2023年3月26日(日)
主張
孤立死産無罪判決
女性を追い詰めない社会こそ
熊本県内の自宅に死産した双子の遺体を遺棄したとして、ベトナム人の元技能実習生レー・ティ・トゥイ・リンさんが死体遺棄罪に問われた事件で最高裁は、有罪とした一、二審判決を破棄し、無罪を言い渡しました。リンさんは妊娠が分かれば帰国させられるとおびえ、誰にも相談できないまま孤立出産しました。遺体は隠したのでなく後に埋葬するつもりでした。刑事罰を科すこと自体に無理がありました。真実を訴え続けたリンさんの勇気あるたたかい、無罪を求める署名が9万5000人以上寄せられるなど支援の広がりが逆転無罪を勝ち取りました。
人権侵害の技能実習制度
リンさんは2020年、遺体をタオルに包み、子どもの名前や弔いの言葉を書いた手紙と一緒に二重の段ボール箱に収め、テープで封をして自宅の棚に置きました。一、二審は、埋葬準備といえない、隠す意図があったなどとして有罪にしました。最高裁は、リンさんの一連の行為を具体的に検討した上で、死体遺棄罪が成立する「習俗上の埋葬と相いれない処置」とは認められないと述べ、遺棄には当たらないと結論づけました。
改めて問われるのは、リンさんを孤立出産に追い込んだ外国人技能実習制度のあり方です。リンさんは18年から技能実習生として農園で働いていました。来日費用150万円は借金でした。給与の大半は家族への仕送りや返済にあてられていました。妊娠した実習生は帰国させられると聞き、雇用主に話すことはできませんでした。言葉もよく分からず、周囲の支えのない異国での過酷な生活の中で、孤立を深める姿が浮かびます。リンさんと同じ困難を抱える実習生は少なくありません。
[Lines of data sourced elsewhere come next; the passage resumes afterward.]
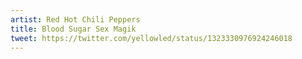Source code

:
 ```yaml
---
artist: Red Hot Chili Peppers
title: Blood Sugar Sex Magik
tweet: https://twitter.com/yellowled/status/1323330976924246018
---
```

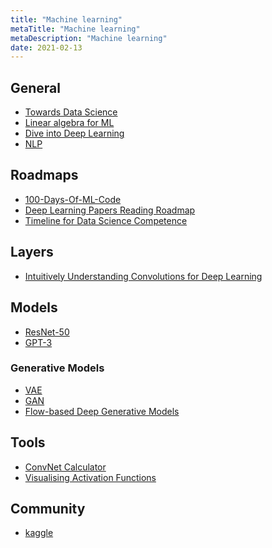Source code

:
 ```yaml
---
title: "Machine learning"
metaTitle: "Machine learning"
metaDescription: "Machine learning"
date: 2021-02-13
---
```


<cc>

<div>

## General

- [Towards Data Science](https://towardsdatascience.com/)
- [Linear algebra for ML](https://towardsdatascience.com/linear-algebra-for-machine-learning-22f1d8aea83c)
- [Dive into Deep Learning](https://d2l.ai/index.html)
- [NLP](https://towardsdatascience.com/natural-language-processing-nlp-for-machine-learning-d44498845d5b)

</div>

<div>

## Roadmaps

- [100-Days-Of-ML-Code](https://github.com/Avik-Jain/100-Days-Of-ML-Code)
- [Deep Learning Papers Reading Roadmap](https://github.com/floodsung/Deep-Learning-Papers-Reading-Roadmap)
- [Timeline for Data Science Competence](https://medium.com/towards-artificial-intelligence/timeline-for-data-science-competence-1b724e7977e0)

</div>

<div>

## Layers

- [Intuitively Understanding Convolutions for Deep Learning](https://towardsdatascience.com/intuitively-understanding-convolutions-for-deep-learning-1f6f42faee1)

</div>

<div>

## Models

- [ResNet-50](https://towardsdatascience.com/understand-and-implement-resnet-50-with-tensorflow-2-0-1190b9b52691)
- [GPT-3](https://dzlab.github.io/ml/2020/07/25/gpt3-overview/)

### Generative Models

- [VAE](https://towardsdatascience.com/understanding-variational-autoencoders-vaes-f70510919f73)
- [GAN](https://towardsdatascience.com/understanding-generative-adversarial-networks-gans-cd6e4651a29)
- [Flow-based Deep Generative Models](https://lilianweng.github.io/lil-log/2018/10/13/flow-based-deep-generative-models.html)

</div>

<div>

## Tools

- [ConvNet Calculator](https://madebyollin.github.io/convnet-calculator/)
- [Visualising Activation Functions](https://dashee87.github.io/deep%20learning/visualising-activation-functions-in-neural-networks/)

</div>

<div>

## Community

- [kaggle](https://www.kaggle.com/)

</div>

</cc>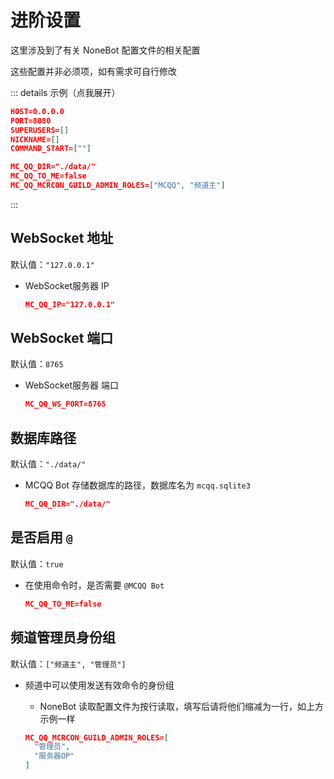 # 进阶设置

这里涉及到了有关 NoneBot 配置文件的相关配置

这些配置并非必须项，如有需求可自行修改

::: details 示例（点我展开）

```json {7-8}
HOST=0.0.0.0
PORT=8080
SUPERUSERS=[]
NICKNAME=[]
COMMAND_START=[""]

MC_QQ_DIR="./data/"
MC_QQ_TO_ME=false
MC_QQ_MCRCON_GUILD_ADMIN_ROLES=["MCQQ", "频道主"]
```

:::

## WebSocket 地址

默认值：`"127.0.0.1"`

- WebSocket服务器 IP

  ```json {7-8}
  MC_QQ_IP="127.0.0.1"
  ```

## WebSocket 端口

默认值：`8765`

- WebSocket服务器 端口

  ```json {7-8}
  MC_QQ_WS_PORT=8765
  ```

## 数据库路径

默认值：`"./data/"`

- MCQQ Bot 存储数据库的路径，数据库名为 `mcqq.sqlite3`

  ```json {7-8}
  MC_QQ_DIR="./data/"
  ```

## 是否启用 `@`

默认值：`true`

- 在使用命令时，是否需要 `@MCQQ Bot`

  ```json {7-8}
  MC_QQ_TO_ME=false
  ```


## 频道管理员身份组

默认值：`["频道主", "管理员"]`

- 频道中可以使用发送有效命令的身份组
  - NoneBot 读取配置文件为按行读取，填写后请将他们缩减为一行，如上方示例一样

  ```json {7-8}
  MC_QQ_MCRCON_GUILD_ADMIN_ROLES=[
    "管理员",
    "服务器OP"
  ]
  ```



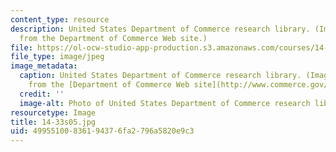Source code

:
 ```yaml
---
content_type: resource
description: United States Department of Commerce research library. (Image is taken
  from the Department of Commerce Web site.)
file: https://ol-ocw-studio-app-production.s3.amazonaws.com/courses/14-33-economics-research-and-communication-spring-2005/49955100836194376fa2796a5820e9c3_14-33s05.jpg
file_type: image/jpeg
image_metadata:
  caption: United States Department of Commerce research library. (Image is taken
    from the [Department of Commerce Web site](http://www.commerce.gov/).)
  credit: ''
  image-alt: Photo of United States Department of Commerce research library.
resourcetype: Image
title: 14-33s05.jpg
uid: 49955100-8361-9437-6fa2-796a5820e9c3
---
```

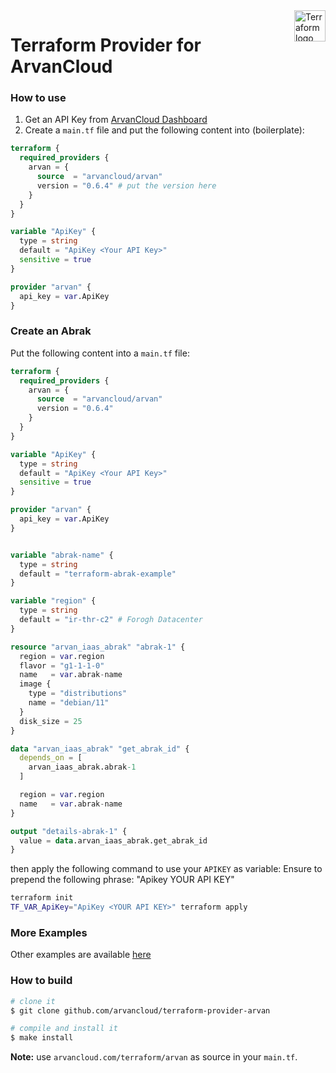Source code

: <a href="https://terraform.io">
    <img src=".github/terraform_logo.svg" alt="Terraform logo" title="Terraform" align="right" height="50" />
</a>

# Terraform Provider for ArvanCloud

### How to use

1. Get an API Key from [ArvanCloud Dashboard](https://panel.arvancloud.ir/profile/api-keys)
2. Create a `main.tf` file and put the following content into (boilerplate):

```tf
terraform {
  required_providers {
    arvan = {
      source  = "arvancloud/arvan"
      version = "0.6.4" # put the version here
    }
  }
}

variable "ApiKey" {
  type = string
  default = "ApiKey <Your API Key>"
  sensitive = true
}

provider "arvan" {
  api_key = var.ApiKey
}
```

### Create an Abrak

Put the following content into a `main.tf` file:

```tf
terraform {
  required_providers {
    arvan = {
      source  = "arvancloud/arvan"
      version = "0.6.4"
    }
  }
}

variable "ApiKey" {
  type = string
  default = "ApiKey <Your API Key>"
  sensitive = true
}

provider "arvan" {
  api_key = var.ApiKey
}


variable "abrak-name" {
  type = string
  default = "terraform-abrak-example"
}

variable "region" {
  type = string
  default = "ir-thr-c2" # Forogh Datacenter
}

resource "arvan_iaas_abrak" "abrak-1" {
  region = var.region
  flavor = "g1-1-1-0"
  name   = var.abrak-name
  image {
    type = "distributions"
    name = "debian/11"
  }
  disk_size = 25
}

data "arvan_iaas_abrak" "get_abrak_id" {
  depends_on = [
    arvan_iaas_abrak.abrak-1
  ]

  region = var.region
  name   = var.abrak-name
}

output "details-abrak-1" {
  value = data.arvan_iaas_abrak.get_abrak_id
}
```

then apply the following command to use your `APIKEY` as variable:
Ensure to prepend the following phrase: "Apikey YOUR API KEY"

```bash
terraform init
TF_VAR_ApiKey="ApiKey <YOUR API KEY>" terraform apply
```

### More Examples

Other examples are available [here](./examples)

### How to build

```bash
# clone it
$ git clone github.com/arvancloud/terraform-provider-arvan

# compile and install it
$ make install
```

**Note:** use `arvancloud.com/terraform/arvan` as source in your `main.tf`.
実習生も日本人と同じ労働関係の法律の対象で、妊娠や出産を理由にした解雇は禁じられています。しかし、出入国在留管理庁の22年の調査(実習生650人が回答)では26・5%が「妊娠したら仕事を辞めてもらう」などと言われていました。母国の送り出す側からも、日本の受け入れ側の団体などからも圧力がありました。厚生労働省調査では、妊娠・出産で実習を中断した女性のうち実習再開を確認できたのはごくわずかです。
技能実習制度は、「技能移転」による「国際貢献」を名目に始まりましたが、外国人に低賃金・単純労働を強いているのが実態です。賃金未払いやピンはね、強制帰国、暴行や性暴力など人権侵害の横行は、国際社会からも厳しい批判を浴びています。
政府は有識者会議を設け、制度の見直し議論を始めました。構造的矛盾を解決するには、制度の廃止に踏み切ることが必要です。
自ら決める権利の保障を
孤立出産は実習生だけの問題ではありません。望まない妊娠で追い詰められ、一人で出産するケースがうむ悲劇も少なくありません。多くの場合、親からの虐待、交際相手からのDV、家庭の貧困などが背景にあります。支援体制の拡充が求められます。妊娠・出産を女性自ら決める権利が保障される社会にすることが急務です。
リンさんは無罪判決を受け、「妊娠に悩んでいる実習生や女性の苦しみを理解し、安心して出産できる社会に日本が変わってほしい」と語りました。この言葉を重く受け止めなくてはなりません。